Maar de parasja gaat gelukkig verder met andere interessante onderwerpen, zoals de ontdekking door de mensheid na de zondvloed van alcohol (en misschien wel andere roes opwekkende en 'geestverruimende' middelen) en de gevolgen hiervan op het menselijke lichaam (9:20-21 e.v.). Ook in onze moderne tijd vinden we het moeilijk om hiermee om te gaan – verbieden, gedogen, belasten, of vrijgeven et cetera.
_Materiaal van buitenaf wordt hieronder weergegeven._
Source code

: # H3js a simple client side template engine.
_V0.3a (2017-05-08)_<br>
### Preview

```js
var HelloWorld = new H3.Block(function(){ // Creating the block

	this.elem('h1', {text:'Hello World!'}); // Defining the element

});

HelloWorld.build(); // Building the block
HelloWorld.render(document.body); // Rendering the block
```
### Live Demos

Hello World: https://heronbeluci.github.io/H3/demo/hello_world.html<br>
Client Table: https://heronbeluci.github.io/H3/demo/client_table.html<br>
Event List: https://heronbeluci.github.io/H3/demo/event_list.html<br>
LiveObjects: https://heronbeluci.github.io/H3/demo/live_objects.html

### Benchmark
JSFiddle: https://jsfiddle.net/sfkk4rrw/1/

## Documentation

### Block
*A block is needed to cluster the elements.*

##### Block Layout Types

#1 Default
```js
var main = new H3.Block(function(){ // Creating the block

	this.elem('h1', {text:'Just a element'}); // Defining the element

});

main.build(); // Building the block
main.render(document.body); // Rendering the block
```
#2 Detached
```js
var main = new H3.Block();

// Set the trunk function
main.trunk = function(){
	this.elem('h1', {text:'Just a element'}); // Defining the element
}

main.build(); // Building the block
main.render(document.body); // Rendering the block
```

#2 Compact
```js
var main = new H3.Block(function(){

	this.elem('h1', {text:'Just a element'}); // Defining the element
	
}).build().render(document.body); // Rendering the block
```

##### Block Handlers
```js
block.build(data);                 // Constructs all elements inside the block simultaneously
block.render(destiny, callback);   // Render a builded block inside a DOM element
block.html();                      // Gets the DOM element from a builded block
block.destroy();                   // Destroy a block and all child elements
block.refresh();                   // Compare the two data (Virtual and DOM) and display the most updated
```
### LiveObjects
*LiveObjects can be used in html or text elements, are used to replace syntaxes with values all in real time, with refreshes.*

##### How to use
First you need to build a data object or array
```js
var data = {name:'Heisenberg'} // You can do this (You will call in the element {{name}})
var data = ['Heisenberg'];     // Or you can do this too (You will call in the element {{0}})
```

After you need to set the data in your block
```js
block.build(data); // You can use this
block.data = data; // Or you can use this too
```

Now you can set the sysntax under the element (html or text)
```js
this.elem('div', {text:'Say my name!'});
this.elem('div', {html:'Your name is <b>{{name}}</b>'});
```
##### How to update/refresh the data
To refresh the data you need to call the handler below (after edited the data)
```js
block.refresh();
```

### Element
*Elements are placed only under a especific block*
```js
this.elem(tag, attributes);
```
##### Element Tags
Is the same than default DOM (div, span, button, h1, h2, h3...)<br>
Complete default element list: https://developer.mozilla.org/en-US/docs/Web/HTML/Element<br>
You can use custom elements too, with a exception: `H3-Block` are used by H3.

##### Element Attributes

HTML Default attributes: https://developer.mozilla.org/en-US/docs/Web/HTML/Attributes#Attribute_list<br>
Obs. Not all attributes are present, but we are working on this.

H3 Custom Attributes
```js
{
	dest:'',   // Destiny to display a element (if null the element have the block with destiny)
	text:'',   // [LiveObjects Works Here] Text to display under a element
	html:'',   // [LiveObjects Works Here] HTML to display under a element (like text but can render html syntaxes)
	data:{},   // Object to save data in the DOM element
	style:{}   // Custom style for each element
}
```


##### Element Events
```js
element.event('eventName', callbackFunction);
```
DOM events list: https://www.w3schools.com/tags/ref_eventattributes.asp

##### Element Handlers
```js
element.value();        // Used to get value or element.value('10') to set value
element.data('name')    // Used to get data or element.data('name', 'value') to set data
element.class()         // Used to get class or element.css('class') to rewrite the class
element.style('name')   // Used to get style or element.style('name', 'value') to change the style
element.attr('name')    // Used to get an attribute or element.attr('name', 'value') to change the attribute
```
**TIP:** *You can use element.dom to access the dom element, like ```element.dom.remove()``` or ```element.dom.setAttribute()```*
De volgende stap in het menselijke verhaal draait om de spanning tussen eenheid en verscheidenheid, tussen universaliteit en particularisme en de rol die taal en cultuur daarin spelen. De Torenbouwers is daar een mooi verhaal over, hoe vanuit één taal en eenduidige woorden een pluraliteit en meervoudigheid ontstaat. Deze komt tot uitdrukking in de vele talen en culturen op aarde – in Noachs tijd al zeventig (7 x 10). Opmerkelijk genoeg wordt die pluralistische mensheid niet als een probleem of direct negatief gezien. Het wordt vrij uitgebreid beschreven in hoofdstuk 10 van Berésjiet. Opnieuw een erfenis uit het verleden waarmee we ook tegenwoordig nog mee worstelen. Gelijkheid qua rechten, uniformiteit, pluralisme, tribalisme of een afgedwongen eenheid? Stof tot nadenken. Vanuit die pluriformiteit – die nogmaals niet als negatief wordt gezien tegenover de (valse?) eenheid van de Torenbouwers – zoomt de Tora echter weer in op het verhaal van individuen die een verbond met God aangaan, zonder dat de pluriforme buitenwereld echter uit het zicht verdwijnt (12:3)!
Sjabbat sjalom!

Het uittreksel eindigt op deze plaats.